What you need to do
Restate word for word the line containing "##### Find Places" and all remaining lines of the entries below.

Source texts of formatted documents:
++++++++++
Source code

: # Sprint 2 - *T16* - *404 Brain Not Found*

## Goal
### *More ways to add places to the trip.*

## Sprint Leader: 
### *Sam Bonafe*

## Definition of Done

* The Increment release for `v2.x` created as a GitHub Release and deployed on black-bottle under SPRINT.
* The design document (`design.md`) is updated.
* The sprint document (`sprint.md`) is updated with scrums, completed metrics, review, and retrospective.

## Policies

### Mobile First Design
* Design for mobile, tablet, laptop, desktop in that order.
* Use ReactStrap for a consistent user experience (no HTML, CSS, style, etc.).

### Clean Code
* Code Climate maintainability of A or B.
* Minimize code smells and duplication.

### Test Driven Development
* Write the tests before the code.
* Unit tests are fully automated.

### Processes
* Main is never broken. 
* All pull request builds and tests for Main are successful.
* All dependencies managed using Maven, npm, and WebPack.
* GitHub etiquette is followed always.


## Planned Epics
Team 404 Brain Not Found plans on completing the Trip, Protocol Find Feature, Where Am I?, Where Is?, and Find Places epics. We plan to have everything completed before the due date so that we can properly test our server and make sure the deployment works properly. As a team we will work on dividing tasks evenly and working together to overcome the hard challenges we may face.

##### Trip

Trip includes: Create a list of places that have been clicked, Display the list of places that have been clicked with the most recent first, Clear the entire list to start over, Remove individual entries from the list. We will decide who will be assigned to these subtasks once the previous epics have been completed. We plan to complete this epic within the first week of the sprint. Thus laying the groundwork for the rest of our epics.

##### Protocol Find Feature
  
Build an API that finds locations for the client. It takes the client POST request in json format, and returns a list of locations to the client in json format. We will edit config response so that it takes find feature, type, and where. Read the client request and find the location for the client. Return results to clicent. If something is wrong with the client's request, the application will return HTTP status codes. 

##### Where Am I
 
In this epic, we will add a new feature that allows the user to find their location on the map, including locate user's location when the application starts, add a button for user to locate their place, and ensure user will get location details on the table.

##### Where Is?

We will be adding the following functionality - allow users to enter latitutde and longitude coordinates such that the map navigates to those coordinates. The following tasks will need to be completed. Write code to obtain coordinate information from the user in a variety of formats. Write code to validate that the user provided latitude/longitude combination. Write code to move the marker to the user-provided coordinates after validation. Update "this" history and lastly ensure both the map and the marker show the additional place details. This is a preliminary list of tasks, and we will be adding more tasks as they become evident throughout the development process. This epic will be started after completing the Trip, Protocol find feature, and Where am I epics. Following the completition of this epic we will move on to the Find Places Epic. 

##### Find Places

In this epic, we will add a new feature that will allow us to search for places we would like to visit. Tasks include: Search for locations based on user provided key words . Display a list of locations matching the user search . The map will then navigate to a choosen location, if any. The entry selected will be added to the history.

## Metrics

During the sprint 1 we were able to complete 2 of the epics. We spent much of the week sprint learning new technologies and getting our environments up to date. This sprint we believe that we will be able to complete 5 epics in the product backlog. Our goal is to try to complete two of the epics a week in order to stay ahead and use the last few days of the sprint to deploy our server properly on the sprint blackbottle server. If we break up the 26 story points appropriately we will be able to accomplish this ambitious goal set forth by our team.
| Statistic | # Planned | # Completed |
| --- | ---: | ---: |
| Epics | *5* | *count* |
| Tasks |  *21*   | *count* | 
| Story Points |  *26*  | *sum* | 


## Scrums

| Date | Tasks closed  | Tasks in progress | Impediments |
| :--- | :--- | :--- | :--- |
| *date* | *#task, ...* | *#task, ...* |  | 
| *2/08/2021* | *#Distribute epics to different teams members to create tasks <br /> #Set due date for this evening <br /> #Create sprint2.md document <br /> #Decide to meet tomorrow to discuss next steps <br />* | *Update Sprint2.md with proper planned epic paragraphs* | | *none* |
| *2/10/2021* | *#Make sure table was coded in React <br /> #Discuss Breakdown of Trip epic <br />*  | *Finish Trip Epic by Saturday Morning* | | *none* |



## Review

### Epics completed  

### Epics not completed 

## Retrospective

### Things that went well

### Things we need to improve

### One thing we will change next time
++++++++++
Exercise solution
##### Find Places

In this epic, we will add a new feature that will allow us to search for places we would like to visit. Tasks include: Search for locations based on user provided key words . Display a list of locations matching the user search . The map will then navigate to a choosen location, if any. The entry selected will be added to the history.

## Metrics

During the sprint 1 we were able to complete 2 of the epics. We spent much of the week sprint learning new technologies and getting our environments up to date. This sprint we believe that we will be able to complete 5 epics in the product backlog. Our goal is to try to complete two of the epics a week in order to stay ahead and use the last few days of the sprint to deploy our server properly on the sprint blackbottle server. If we break up the 26 story points appropriately we will be able to accomplish this ambitious goal set forth by our team.
| Statistic | # Planned | # Completed |
| --- | ---: | ---: |
| Epics | *5* | *count* |
| Tasks |  *21*   | *count* | 
| Story Points |  *26*  | *sum* | 


## Scrums

| Date | Tasks closed  | Tasks in progress | Impediments |
| :--- | :--- | :--- | :--- |
| *date* | *#task, ...* | *#task, ...* |  | 
| *2/08/2021* | *#Distribute epics to different teams members to create tasks <br /> #Set due date for this evening <br /> #Create sprint2.md document <br /> #Decide to meet tomorrow to discuss next steps <br />* | *Update Sprint2.md with proper planned epic paragraphs* | | *none* |
| *2/10/2021* | *#Make sure table was coded in React <br /> #Discuss Breakdown of Trip epic <br />*  | *Finish Trip Epic by Saturday Morning* | | *none* |



## Review

### Epics completed  

### Epics not completed 

## Retrospective

### Things that went well

### Things we need to improve

### One thing we will change next time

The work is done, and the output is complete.